Really pleased with the results - my paintwork is not the best, lots of swirls (I will be getting professional paint correction in the Summer  )

Some pics....

















































Saj


----------



## jiggyjaggy (May 27, 2004)

looks good. Love the colour combo. Have you ot spacers on your car? 8)


----------



## SAJ77 (Nov 16, 2008)

jiggyjaggy said:


> looks good. Love the colour combo. Have you ot spacers on your car? 8)


Thanks 

Yeah, 20mm front and 25mm rear.


----------



## foster2108 (Oct 22, 2004)

Nice job. The Megs 3 stage was my first venture into detailing. It's not bad at all, just let down by the stage 3 wax which will give you about 5 mins protection!


----------



## rustyintegrale (Oct 1, 2006)

The polish is a right ballache to buff off I found.

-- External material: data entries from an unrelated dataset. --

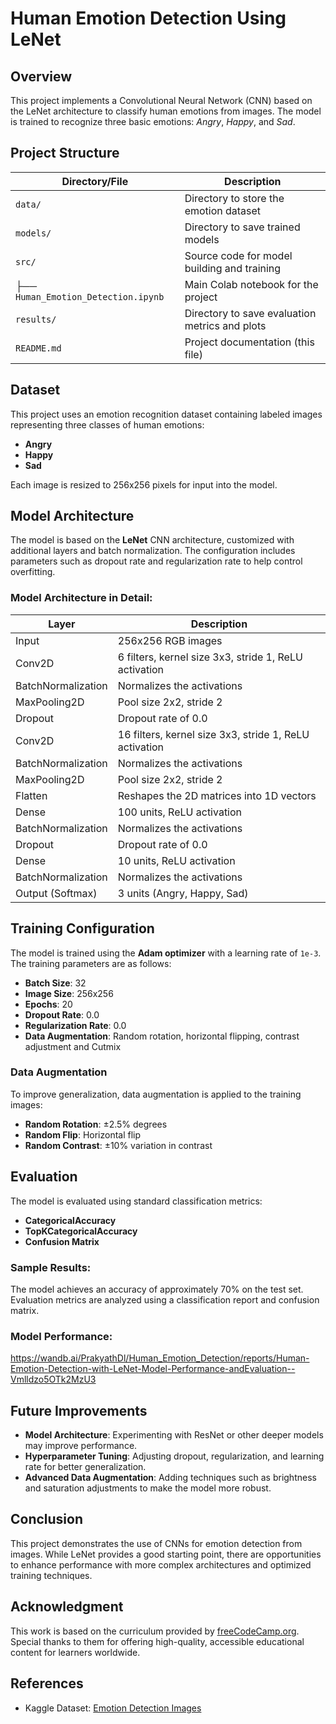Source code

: # Human Emotion Detection Using LeNet

## Overview
This project implements a Convolutional Neural Network (CNN) based on the LeNet architecture to classify human emotions from images. The model is trained to recognize three basic emotions: *Angry*, *Happy*, and *Sad*.

## Project Structure

| Directory/File                      | Description                                     |
|-------------------------------------|-------------------------------------------------|
| `data/`                             | Directory to store the emotion dataset          |
| `models/`                           | Directory to save trained models                |
| `src/`                              | Source code for model building and training     |
| ├── `Human_Emotion_Detection.ipynb` | Main Colab notebook for the project             |
| `results/`                          | Directory to save evaluation metrics and plots  |
| `README.md`                         | Project documentation (this file)               |

## Dataset
This project uses an emotion recognition dataset containing labeled images representing three classes of human emotions:

- **Angry**
- **Happy**
- **Sad**

Each image is resized to 256x256 pixels for input into the model.

## Model Architecture
The model is based on the **LeNet** CNN architecture, customized with additional layers and batch normalization. The configuration includes parameters such as dropout rate and regularization rate to help control overfitting.

### Model Architecture in Detail:

| Layer               | Description                                             |
|---------------------|---------------------------------------------------------|
| Input               | 256x256 RGB images                                      |
| Conv2D              | 6 filters, kernel size 3x3, stride 1, ReLU activation   |
| BatchNormalization  | Normalizes the activations                              |
| MaxPooling2D        | Pool size 2x2, stride 2                                 |
| Dropout             | Dropout rate of 0.0                                     |
| Conv2D              | 16 filters, kernel size 3x3, stride 1, ReLU activation  |
| BatchNormalization  | Normalizes the activations                              |
| MaxPooling2D        | Pool size 2x2, stride 2                                 |
| Flatten             | Reshapes the 2D matrices into 1D vectors                |
| Dense               | 100 units, ReLU activation                              |
| BatchNormalization  | Normalizes the activations                              |
| Dropout             | Dropout rate of 0.0                                     |
| Dense               | 10 units, ReLU activation                               |
| BatchNormalization  | Normalizes the activations                              |
| Output (Softmax)    | 3 units (Angry, Happy, Sad)                             |

## Training Configuration
The model is trained using the **Adam optimizer** with a learning rate of `1e-3`. The training parameters are as follows:

- **Batch Size**: 32
- **Image Size**: 256x256
- **Epochs**: 20
- **Dropout Rate**: 0.0
- **Regularization Rate**: 0.0
- **Data Augmentation**: Random rotation, horizontal flipping, contrast adjustment and Cutmix

### Data Augmentation
To improve generalization, data augmentation is applied to the training images:

- **Random Rotation**: ±2.5% degrees
- **Random Flip**: Horizontal flip
- **Random Contrast**: ±10% variation in contrast

## Evaluation
The model is evaluated using standard classification metrics:

- **CategoricalAccuracy**
- **TopKCategoricalAccuracy**
- **Confusion Matrix**

### Sample Results:
The model achieves an accuracy of approximately 70% on the test set. Evaluation metrics are analyzed using a classification report and confusion matrix.

### Model Performance:
https://wandb.ai/PrakyathDl/Human_Emotion_Detection/reports/Human-Emotion-Detection-with-LeNet-Model-Performance-andEvaluation--Vmlldzo5OTk2MzU3

## Future Improvements
- **Model Architecture**: Experimenting with ResNet or other deeper models may improve performance.
- **Hyperparameter Tuning**: Adjusting dropout, regularization, and learning rate for better generalization.
- **Advanced Data Augmentation**: Adding techniques such as brightness and saturation adjustments to make the model more robust.

## Conclusion
This project demonstrates the use of CNNs for emotion detection from images. While LeNet provides a good starting point, there are opportunities to enhance performance with more complex architectures and optimized training techniques.

## Acknowledgment
This work is based on the curriculum provided by [freeCodeCamp.org](https://www.freecodecamp.org/). Special thanks to them for offering high-quality, accessible educational content for learners worldwide.

## References
- Kaggle Dataset: [Emotion Detection Images](https://www.kaggle.com/datasets/muhammadhananasghar/human-emotions-datasethes)
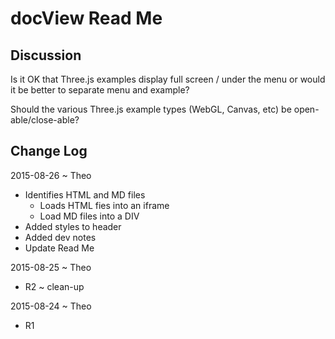 docView Read Me
===

## Discussion

Is it OK that Three.js examples display full screen / under the menu or would it be better to separate menu and example?

Should the various Three.js example types (WebGL, Canvas, etc) be open-able/close-able?

## Change Log

2015-08-26 ~ Theo

* Identifies HTML and MD files
	* Loads HTML fies into an iframe
	* Load MD files into a DIV
* Added styles to header
* Added dev notes
* Update Read Me

2015-08-25 ~ Theo

* R2 ~ clean-up

2015-08-24 ~ Theo

* R1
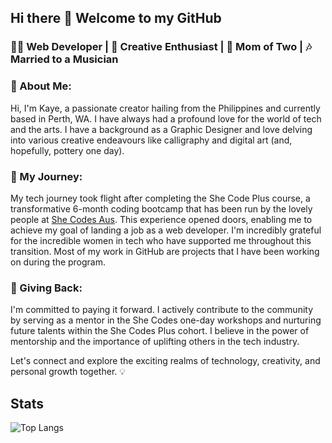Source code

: ## Hi there 👋 Welcome to my GitHub

### 👩‍💻 Web Developer | 🎨 Creative Enthusiast | 🤱 Mom of Two | 🎶 Married to a Musician

### 🌟 About Me:
Hi, I'm Kaye, a passionate creator hailing from the Philippines and currently based in Perth, WA. I have always had a profound love for the world of tech and the arts. I have a background as a Graphic Designer and love delving into various creative endeavours like calligraphy and digital art (and, hopefully, pottery one day). 

### 🚀 My Journey:
My tech journey took flight after completing the She Code Plus course, a transformative 6-month coding bootcamp that has been run by the lovely people at [She Codes Aus](https://shecodes.com.au). This experience opened doors, enabling me to achieve my goal of landing a job as a web developer. I'm incredibly grateful for the incredible women in tech who have supported me throughout this transition. Most of my work in GitHub are projects that I have been working on during the program.

### 🌸 Giving Back:
I'm committed to paying it forward. I actively contribute to the community by serving as a mentor in the She Codes one-day workshops and nurturing future talents within the She Codes Plus cohort. I believe in the power of mentorship and the importance of uplifting others in the tech industry.

Let's connect and explore the exciting realms of technology, creativity, and personal growth together. 💡

## Stats
![Top Langs](https://github-readme-stats.vercel.app/api/top-langs/?username=KayeDante89&layout=compact&theme=transparent&card_width=467)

Maybe I left it to dry too long but it was hard work by hand... :?


----------



## Super Josh (May 29, 2009)

Looks lovely but you really, really, really need some clear corners 

Josh


----------



## ahaydock (Sep 19, 2006)

Looks good.

The Megs kit is good, although the wax isn't that durable and would benefit with another coat of something more durable the next time you wash it


----------



## YELLOW_TT (Feb 25, 2004)

Nice work mate PM Tim or Craig they might do your paint correction for you


----------